RE: Concerns about new domain names, particularly non-Latin-scripts -- getting the tech community together

> <method> : // <host> / <path>
> where <host> and <path> are allowed to be RTL

> In many cases, there's no way to modify software to both make the URLs look nice (as users expect) and be consistent with the Unicode standard.

Which is why we (Microsoft) are intending to be consistent having the sections arranged consistently to the right or to the left for a single link.  The trick is what delimits the parts.  Which led to the examples like http://ltra.ltrb and LTRB.LTRA//:http - there's no way to predict how flipping of the important bits is going to confuse the reading of the label if you start trying to make runs of LTR and RTL that cross the logical sections of the URL.
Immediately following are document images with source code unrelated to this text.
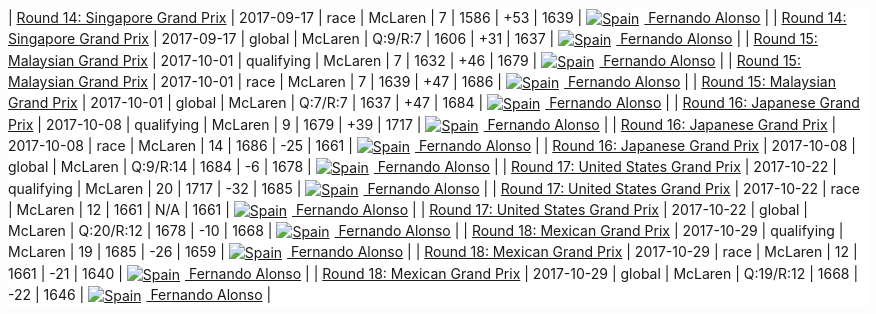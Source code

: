 | [Round 14: Singapore Grand Prix](../seasons/2017-season-report#round-14-singapore-grand-prix) | 2017-09-17 | race | McLaren | 7 | 1586 | +53 | 1639 | [<img src="https://upload.wikimedia.org/wikipedia/commons/9/9a/Flag_of_Spain.svg" alt="Spain" width="20" height="auto" style="vertical-align: middle; margin-right: 5px;" onerror="this.outerHTML='🇪🇸'; this.style.marginRight='5px';"/> Fernando Alonso](fernando-alonso) |
| [Round 14: Singapore Grand Prix](../seasons/2017-season-report#round-14-singapore-grand-prix) | 2017-09-17 | global | McLaren | Q:9/R:7 | 1606 | +31 | 1637 | [<img src="https://upload.wikimedia.org/wikipedia/commons/9/9a/Flag_of_Spain.svg" alt="Spain" width="20" height="auto" style="vertical-align: middle; margin-right: 5px;" onerror="this.outerHTML='🇪🇸'; this.style.marginRight='5px';"/> Fernando Alonso](fernando-alonso) |
| [Round 15: Malaysian Grand Prix](../seasons/2017-season-report#round-15-malaysian-grand-prix) | 2017-10-01 | qualifying | McLaren | 7 | 1632 | +46 | 1679 | [<img src="https://upload.wikimedia.org/wikipedia/commons/9/9a/Flag_of_Spain.svg" alt="Spain" width="20" height="auto" style="vertical-align: middle; margin-right: 5px;" onerror="this.outerHTML='🇪🇸'; this.style.marginRight='5px';"/> Fernando Alonso](fernando-alonso) |
| [Round 15: Malaysian Grand Prix](../seasons/2017-season-report#round-15-malaysian-grand-prix) | 2017-10-01 | race | McLaren | 7 | 1639 | +47 | 1686 | [<img src="https://upload.wikimedia.org/wikipedia/commons/9/9a/Flag_of_Spain.svg" alt="Spain" width="20" height="auto" style="vertical-align: middle; margin-right: 5px;" onerror="this.outerHTML='🇪🇸'; this.style.marginRight='5px';"/> Fernando Alonso](fernando-alonso) |
| [Round 15: Malaysian Grand Prix](../seasons/2017-season-report#round-15-malaysian-grand-prix) | 2017-10-01 | global | McLaren | Q:7/R:7 | 1637 | +47 | 1684 | [<img src="https://upload.wikimedia.org/wikipedia/commons/9/9a/Flag_of_Spain.svg" alt="Spain" width="20" height="auto" style="vertical-align: middle; margin-right: 5px;" onerror="this.outerHTML='🇪🇸'; this.style.marginRight='5px';"/> Fernando Alonso](fernando-alonso) |
| [Round 16: Japanese Grand Prix](../seasons/2017-season-report#round-16-japanese-grand-prix) | 2017-10-08 | qualifying | McLaren | 9 | 1679 | +39 | 1717 | [<img src="https://upload.wikimedia.org/wikipedia/commons/9/9a/Flag_of_Spain.svg" alt="Spain" width="20" height="auto" style="vertical-align: middle; margin-right: 5px;" onerror="this.outerHTML='🇪🇸'; this.style.marginRight='5px';"/> Fernando Alonso](fernando-alonso) |
| [Round 16: Japanese Grand Prix](../seasons/2017-season-report#round-16-japanese-grand-prix) | 2017-10-08 | race | McLaren | 14 | 1686 | -25 | 1661 | [<img src="https://upload.wikimedia.org/wikipedia/commons/9/9a/Flag_of_Spain.svg" alt="Spain" width="20" height="auto" style="vertical-align: middle; margin-right: 5px;" onerror="this.outerHTML='🇪🇸'; this.style.marginRight='5px';"/> Fernando Alonso](fernando-alonso) |
| [Round 16: Japanese Grand Prix](../seasons/2017-season-report#round-16-japanese-grand-prix) | 2017-10-08 | global | McLaren | Q:9/R:14 | 1684 | -6 | 1678 | [<img src="https://upload.wikimedia.org/wikipedia/commons/9/9a/Flag_of_Spain.svg" alt="Spain" width="20" height="auto" style="vertical-align: middle; margin-right: 5px;" onerror="this.outerHTML='🇪🇸'; this.style.marginRight='5px';"/> Fernando Alonso](fernando-alonso) |
| [Round 17: United States Grand Prix](../seasons/2017-season-report#round-17-united-states-grand-prix) | 2017-10-22 | qualifying | McLaren | 20 | 1717 | -32 | 1685 | [<img src="https://upload.wikimedia.org/wikipedia/commons/9/9a/Flag_of_Spain.svg" alt="Spain" width="20" height="auto" style="vertical-align: middle; margin-right: 5px;" onerror="this.outerHTML='🇪🇸'; this.style.marginRight='5px';"/> Fernando Alonso](fernando-alonso) |
| [Round 17: United States Grand Prix](../seasons/2017-season-report#round-17-united-states-grand-prix) | 2017-10-22 | race | McLaren | 12 | 1661 | N/A | 1661 | [<img src="https://upload.wikimedia.org/wikipedia/commons/9/9a/Flag_of_Spain.svg" alt="Spain" width="20" height="auto" style="vertical-align: middle; margin-right: 5px;" onerror="this.outerHTML='🇪🇸'; this.style.marginRight='5px';"/> Fernando Alonso](fernando-alonso) |
| [Round 17: United States Grand Prix](../seasons/2017-season-report#round-17-united-states-grand-prix) | 2017-10-22 | global | McLaren | Q:20/R:12 | 1678 | -10 | 1668 | [<img src="https://upload.wikimedia.org/wikipedia/commons/9/9a/Flag_of_Spain.svg" alt="Spain" width="20" height="auto" style="vertical-align: middle; margin-right: 5px;" onerror="this.outerHTML='🇪🇸'; this.style.marginRight='5px';"/> Fernando Alonso](fernando-alonso) |
| [Round 18: Mexican Grand Prix](../seasons/2017-season-report#round-18-mexican-grand-prix) | 2017-10-29 | qualifying | McLaren | 19 | 1685 | -26 | 1659 | [<img src="https://upload.wikimedia.org/wikipedia/commons/9/9a/Flag_of_Spain.svg" alt="Spain" width="20" height="auto" style="vertical-align: middle; margin-right: 5px;" onerror="this.outerHTML='🇪🇸'; this.style.marginRight='5px';"/> Fernando Alonso](fernando-alonso) |
| [Round 18: Mexican Grand Prix](../seasons/2017-season-report#round-18-mexican-grand-prix) | 2017-10-29 | race | McLaren | 12 | 1661 | -21 | 1640 | [<img src="https://upload.wikimedia.org/wikipedia/commons/9/9a/Flag_of_Spain.svg" alt="Spain" width="20" height="auto" style="vertical-align: middle; margin-right: 5px;" onerror="this.outerHTML='🇪🇸'; this.style.marginRight='5px';"/> Fernando Alonso](fernando-alonso) |
| [Round 18: Mexican Grand Prix](../seasons/2017-season-report#round-18-mexican-grand-prix) | 2017-10-29 | global | McLaren | Q:19/R:12 | 1668 | -22 | 1646 | [<img src="https://upload.wikimedia.org/wikipedia/commons/9/9a/Flag_of_Spain.svg" alt="Spain" width="20" height="auto" style="vertical-align: middle; margin-right: 5px;" onerror="this.outerHTML='🇪🇸'; this.style.marginRight='5px';"/> Fernando Alonso](fernando-alonso) |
Mark Davis & I chatted about whether Unicode should suggest a way of handling things like this in BIDI.  If you extrapolate the problem, this isn't the only issue with the BIDI algorithm in contexts like these.  For example, I could have a list of winners of a contest:  The top finishers are apple, banana, carrot, durian, and eggplant.  If a couple of adjacent ones in that list are in a different script, then the list is going to get confused without helper bidi marks.  Perhaps there would be a general way to tweak the algorithm for runs of ordered text?

-Shawn

Received on Thursday, 29 October 2015 17:13:56 UTC